To Battaile Muse
Mt Vernon 8th March 1786
I have Just received your letter of the 20th of last Month, & only request that you will proceed as you have begun; that is, to do equal & impartial Justice to the Tennants, & myself, I want no improper advantage of them on the one hand—On the other, where leases are clearly forfeited by a manifest intention on the part of the Tennant to neglect all the Covenants in them, that were inserted for my Benefit; & their Sole aim has been to make Traffick of the land, I shall have no Scruple in Setting them aside, & Beginning a fresh, upon the best Rents I can get, for 10 years. At any rate it is my wish that you would be as attentive to the other Covenants of the leases as to that which exacts the Rent. Particularly to those which require a Certain Proportion of Woodland to be left Standing in One Place—to Orchards, to Meadows, & to Buildings. These were as much objects with me as the Rent—Nay more, because to these I looked to have the Value of my lands enhanced, whilst I was, in the first instance, Contenting myself with low rents. If therefore these have Passed off unnoticed by the Tennants, it Should be Punished equally with the nonpayment of Rents. I mention these things because it is my wish, they Should be strictly complied with. There is another matter or Two, which in Renting my lands I am desirous you Should always keep in View. 1st To lease to no Person who has lands of his own adjoining them; & 2d to no One who does not Propose to live on the Premises. My reasons are these; in the first case, my land will be cut down, worked, & Destroyed to Save his own; whilst the latter will receive all the Improvements. In the Second case, If the Tennant does not live thereon, it will not meet a much better fate, & Negroe Quarters, & Tobacco Pens, will Probably be the best edifices on the Tenement. One Grigg (I think his name is) an Overseer to Colo. John Washington, must be an exception, because at the instance of my Brother, I consented to the Purchase he has made.1
Inclosed you have a letter for Mr Robt Rutherford, of whome you will endeavour to receive the Amount of the Within. If you Should Succeed in this, you may carry it to my Credit, & draw a Commission thereon, as If Collected for Rent.2 I also Send you an Accot against a Capt. David Kennedy (I believe of Winchester,[)] to receive if you can on the Same terms, I put this Accot about 18 Mos. ago into the hands of Genl Morgan, to whome Kennedy had, I believe, made Sale of a Lott, in Winchester, but know not to what effect. It may be well to enquire of Morgan concerning it, previous to an application to the former.3 I am Sir Yr Very Hble Servt
LS, in the hand of William Shaw, PWacD: Sol Feinstone Collection, on deposit PPAmP; LB, DLC:GW.

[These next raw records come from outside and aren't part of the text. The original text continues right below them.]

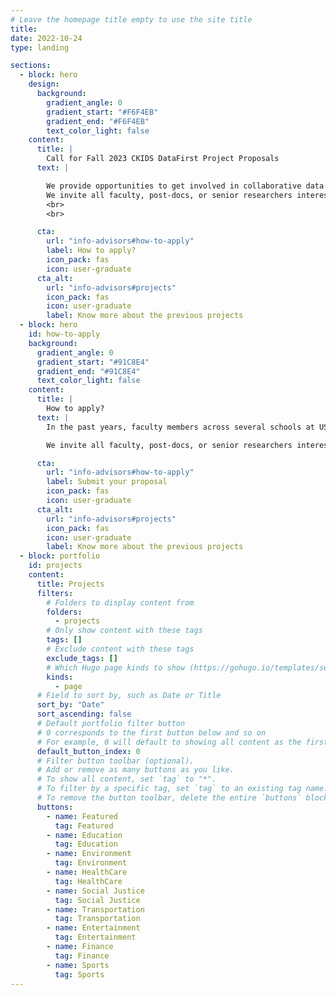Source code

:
 ```yaml
---
# Leave the homepage title empty to use the site title
title:
date: 2022-10-24
type: landing

sections:
  - block: hero
    design:
      background:
        gradient_angle: 0
        gradient_start: "#F6F4EB"
        gradient_end: "#F6F4EB"
        text_color_light: false
    content:
      title: |
        Call for Fall 2023 CKIDS DataFirst Project Proposals
      text: |

        We provide opportunities to get involved in collaborative data science projects with other faculty and students across the university and with data science students in training.
        We invite all faculty, post-docs, or senior researchers interested in exploring new collaborations in data science to propose projects to the center for Fall 2023.
        <br>
        <br>

      cta:
        url: "info-advisors#how-to-apply"
        label: How to apply?
        icon_pack: fas
        icon: user-graduate
      cta_alt:
        url: "info-advisors#projects"
        icon_pack: fas
        icon: user-graduate
        label: Know more about the previous projects
  - block: hero
    id: how-to-apply
    background:
      gradient_angle: 0
      gradient_start: "#91C8E4"
      gradient_end: "#91C8E4"
      text_color_light: false
    content:
      title: |
        How to apply?
      text: |
        In the past years, faculty members across several schools at USC have been collaborating through CKIDS to work on joint projects through DataFest events. In these events, faculty and senior researchers have been able to tackle new interdisciplinary topics, and engage students in data science, computer science and other disciplines to work together to formulate interesting problems and to define joint approaches to solve them.

        We invite all faculty, post-docs, or senior researchers interested in exploring new collaborations in data science to propose projects to the center for Fall 2023.

      cta:
        url: "info-advisors#how-to-apply"
        label: Submit your proposal
        icon_pack: fas
        icon: user-graduate
      cta_alt:
        url: "info-advisors#projects"
        icon_pack: fas
        icon: user-graduate
        label: Know more about the previous projects
  - block: portfolio
    id: projects
    content:
      title: Projects
      filters:
        # Folders to display content from
        folders:
          - projects
        # Only show content with these tags
        tags: []
        # Exclude content with these tags
        exclude_tags: []
        # Which Hugo page kinds to show (https://gohugo.io/templates/section-templates/#page-kinds)
        kinds:
          - page
      # Field to sort by, such as Date or Title
      sort_by: "Date"
      sort_ascending: false
      # Default portfolio filter button
      # 0 corresponds to the first button below and so on
      # For example, 0 will default to showing all content as the first button below shows content with *any* tag
      default_button_index: 0
      # Filter button toolbar (optional).
      # Add or remove as many buttons as you like.
      # To show all content, set `tag` to "*".
      # To filter by a specific tag, set `tag` to an existing tag name.
      # To remove the button toolbar, delete the entire `buttons` block.
      buttons:
        - name: Featured
          tag: Featured
        - name: Education
          tag: Education
        - name: Environment
          tag: Environment
        - name: HealthCare
          tag: HealthCare
        - name: Social Justice
          tag: Social Justice
        - name: Transportation
          tag: Transportation
        - name: Entertainment
          tag: Entertainment
        - name: Finance
          tag: Finance
        - name: Sports
          tag: Sports
---
```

3. David Kennedy, who rose to the rank of lieutenant in GW’s Virginia Regiment in the 1750s and in 1758 served as its quartermaster, between 1766 and 1773 rented for £28 per annum a tract of land on Bullskin Run belonging to GW. When he gave up the place, Kennedy owed GW £28, which remained unpaid. In September 1784 GW enlisted the help of Gen. Daniel Morgan to collect Kennedy’s debt (GW to Morgan, 4 Sept. 1784; Morgan to GW, 30 Sept. 1784). On 3 April 1786 Morgan wrote GW to explain why he had been unable to collect from Kennedy and to say that he would turn over to Muse “the accompt and order at our court.” The account that GW enclosed in this letter to Muse shows Kennedy still owing GW £28, and it includes GW’s order to Kennedy: “Sir, Please to pay the above Balle to Mr Battaile Muse and his rect shall be a discharge from Yr Obt Servt Go: Washington” (ADS, NjP). Muse reported on 20 Nov. 1786 that Kennedy would not pay and asked whether he should sue him. GW’s instructions of 4 Dec. 1786 were for Muse to obtain security from Kennedy to pay the debt within six or twelve months. On 17 April 1787 Muse got Kennedy’s copy of GW’s account on which Kennedy acknowledged his debt. Three times by letter in 1787, on 20 Jan., 4 Feb., and 15 Oct., Muse assured GW that Kennedy was not able to pay. Two years later, on 12 Mar. 1789, GW wrote Muse enclosing “a bond of Kennedy’s and Speake’s ... to put in suit immediately if there is any propect of recovering either from the principal or Security.” Muse replied on 21 Mar. 1789 that he did not know Speake but that he had “applyed & thretned Kennady at Least Ten Times,” that Kennedy still was “not able to Pay,” and furthermore that Kennedy was now “Liveing in the Prison Bounds.” GW’s account with Kennedy in Ledger B description begins Manuscript Ledger Book 2, 1772-93, in George Washington Papers, Library of Congress. description ends , 22, has as its final, undated entry the notation that the account was settled by GW’s agent.